Here are some great tips to stay motivated and not fall off course ..
The first thing to do is to ask yourself: Why are you exercising? Are you trying to get in shape for an upcoming event? Do you want to lose weight, sleep better, increase your energy, gain strength, add muscle tone and flexibility, or just feel a heightened sense of well being? If the reason you are exercising has anything to do with someone else (for example, your boyfriend says you need to lose weight or get in shape), you need a new reason (and, quite possibly, a new boyfriend).
Set goals. Set both a short term goal, to achieve in three to six weeks, and a long term goal, to achieve over the course of a year. Make sure your goals are achievable enough that they are not discouraging, but high enough that you have an incentive to tie your workout shoes each day. It is also important that your goals are specific and directly related to your specific motivation for exercising. For example, my main motivation for exercising is to consistently maintain my brighter mood and the calm, energized feeling that I get only from exercising, so my goal is to work out at least 5 days per week. My other motivation is to gain strength and cardiovascular endurance & maintain eating clean for life not temporarily.
Keep an exercise journal …Write down how your exercise is making you feel each day. How is your exercise benefiting your mood, energy levels, quality of sleep, weight, and so on? Chart your progress in regard to your specific goals. This can be a great way to see how well your making progress overtime.
Take photos of yourself each month in your workout gear so you have a visual record of your results. Join a group like my Team Fit group www.facebook.com/groups/royersteamfit/ for support from others who love working out and eating healthy just like you.
Make sure you are working out hard enough to release endorphins you want to make sure that you are exercising at the optimum level for you, your body type, and your fitness level. I am much more likely to continue with an exercise program if each workout releases those endorphins and immediately improves they way I feel. Find workouts you truly enjoy you’ll stick to them if you do!
If you enjoy working out with someone, call a friend to help hold you accountable for those daily workouts. You can support eachother on days where you need an extra push.
Identify the excuses you like to use and have a ready made response. If time is an issue, make sure your workout clothes are ready to go. If you have young children, get a good jogging stroller or set up a babysitting swap with another mom in your neighborhood: you can watch her children while she works out and vice versa. No excuses are good excuses if you want results you got to do the work!!
Place a giant star on your calendar each day to indicate that you completed your workout. These visual rewards can be so motivating. I promise you’ll be proud of yourself when you see all you have accomplished by the end of the month.
Change your routine as you reach new goals. Add zest to your workout and avoid the exercise plateau by increasing the intensity or the duration of your workout, or by trying a new workout or sport.
Try not to take more than one day off at a time. I have found this really important to avoid losing valuable momentum. If I take two days off, it becomes very easy to take another day, and then another day. That means that if your workout is only part of your weekday routine, weave it into your weekend routine, too.

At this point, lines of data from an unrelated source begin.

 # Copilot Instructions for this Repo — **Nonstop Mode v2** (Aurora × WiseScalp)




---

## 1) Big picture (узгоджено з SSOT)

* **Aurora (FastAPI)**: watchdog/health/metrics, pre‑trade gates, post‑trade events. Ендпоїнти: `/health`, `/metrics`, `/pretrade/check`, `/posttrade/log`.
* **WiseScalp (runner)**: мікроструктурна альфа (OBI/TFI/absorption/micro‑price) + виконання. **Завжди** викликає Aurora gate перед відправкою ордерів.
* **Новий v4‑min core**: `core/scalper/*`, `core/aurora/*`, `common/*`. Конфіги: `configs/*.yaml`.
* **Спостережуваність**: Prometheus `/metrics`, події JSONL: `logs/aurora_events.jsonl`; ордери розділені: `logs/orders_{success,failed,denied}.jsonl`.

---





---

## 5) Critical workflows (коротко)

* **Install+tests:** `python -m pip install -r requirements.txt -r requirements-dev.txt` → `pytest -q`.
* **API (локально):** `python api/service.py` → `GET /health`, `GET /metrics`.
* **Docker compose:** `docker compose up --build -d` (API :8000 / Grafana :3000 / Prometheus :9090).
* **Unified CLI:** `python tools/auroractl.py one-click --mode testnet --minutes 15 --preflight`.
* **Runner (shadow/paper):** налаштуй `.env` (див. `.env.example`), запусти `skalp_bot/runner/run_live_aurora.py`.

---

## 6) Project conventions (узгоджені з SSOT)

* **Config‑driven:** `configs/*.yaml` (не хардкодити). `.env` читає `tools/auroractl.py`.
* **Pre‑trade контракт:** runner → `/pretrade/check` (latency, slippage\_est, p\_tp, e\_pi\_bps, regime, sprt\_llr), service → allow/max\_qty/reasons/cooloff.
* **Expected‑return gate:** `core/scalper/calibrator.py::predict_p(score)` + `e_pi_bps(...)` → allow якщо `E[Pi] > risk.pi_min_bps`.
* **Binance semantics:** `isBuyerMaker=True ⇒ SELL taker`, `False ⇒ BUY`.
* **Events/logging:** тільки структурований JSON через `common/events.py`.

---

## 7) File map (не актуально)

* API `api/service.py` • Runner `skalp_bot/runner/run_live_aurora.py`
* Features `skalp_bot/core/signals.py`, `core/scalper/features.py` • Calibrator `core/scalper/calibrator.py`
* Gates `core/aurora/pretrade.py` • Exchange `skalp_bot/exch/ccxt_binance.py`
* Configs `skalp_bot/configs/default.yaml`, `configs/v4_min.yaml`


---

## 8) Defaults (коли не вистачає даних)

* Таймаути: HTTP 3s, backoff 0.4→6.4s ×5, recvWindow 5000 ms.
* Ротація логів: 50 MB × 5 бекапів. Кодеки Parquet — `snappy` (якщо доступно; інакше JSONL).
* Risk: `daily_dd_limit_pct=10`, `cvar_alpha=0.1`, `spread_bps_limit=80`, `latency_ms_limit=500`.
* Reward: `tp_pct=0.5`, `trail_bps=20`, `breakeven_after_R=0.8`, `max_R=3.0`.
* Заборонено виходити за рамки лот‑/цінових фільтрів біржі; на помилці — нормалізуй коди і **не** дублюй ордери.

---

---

Choose an exercise that you are likely to do each day. Walking is the best exercise simply because it is something that is easy to do on a continual basis. There is no need for special equipment, and you can do it absolutely anywhere. I love doing Incline walking on the treadmill at 10% incline for 30 minutes anywhere from 2.5-3.0 speed daily it’s great you’ll see results fast!
If you are walking or running, get a good pedometer to help you track your progress.
Give yourself simple rewards. For short term goals, consider a new fitness magazine, workout video, or simply fresh flowers for the dining room table. Long term goals maybe a new pair of shoes or a great new outfit!
Try to think of exercise as something you do for yourself: a gift you give yourself, a way to stay balanced and focused, and time when you can be alone with your thoughts. It’s not punishment enjoy it, embrace it …..change your mindset & you will change your life!
Like I always tell my members in Team Fit “YOU GOT THIS!”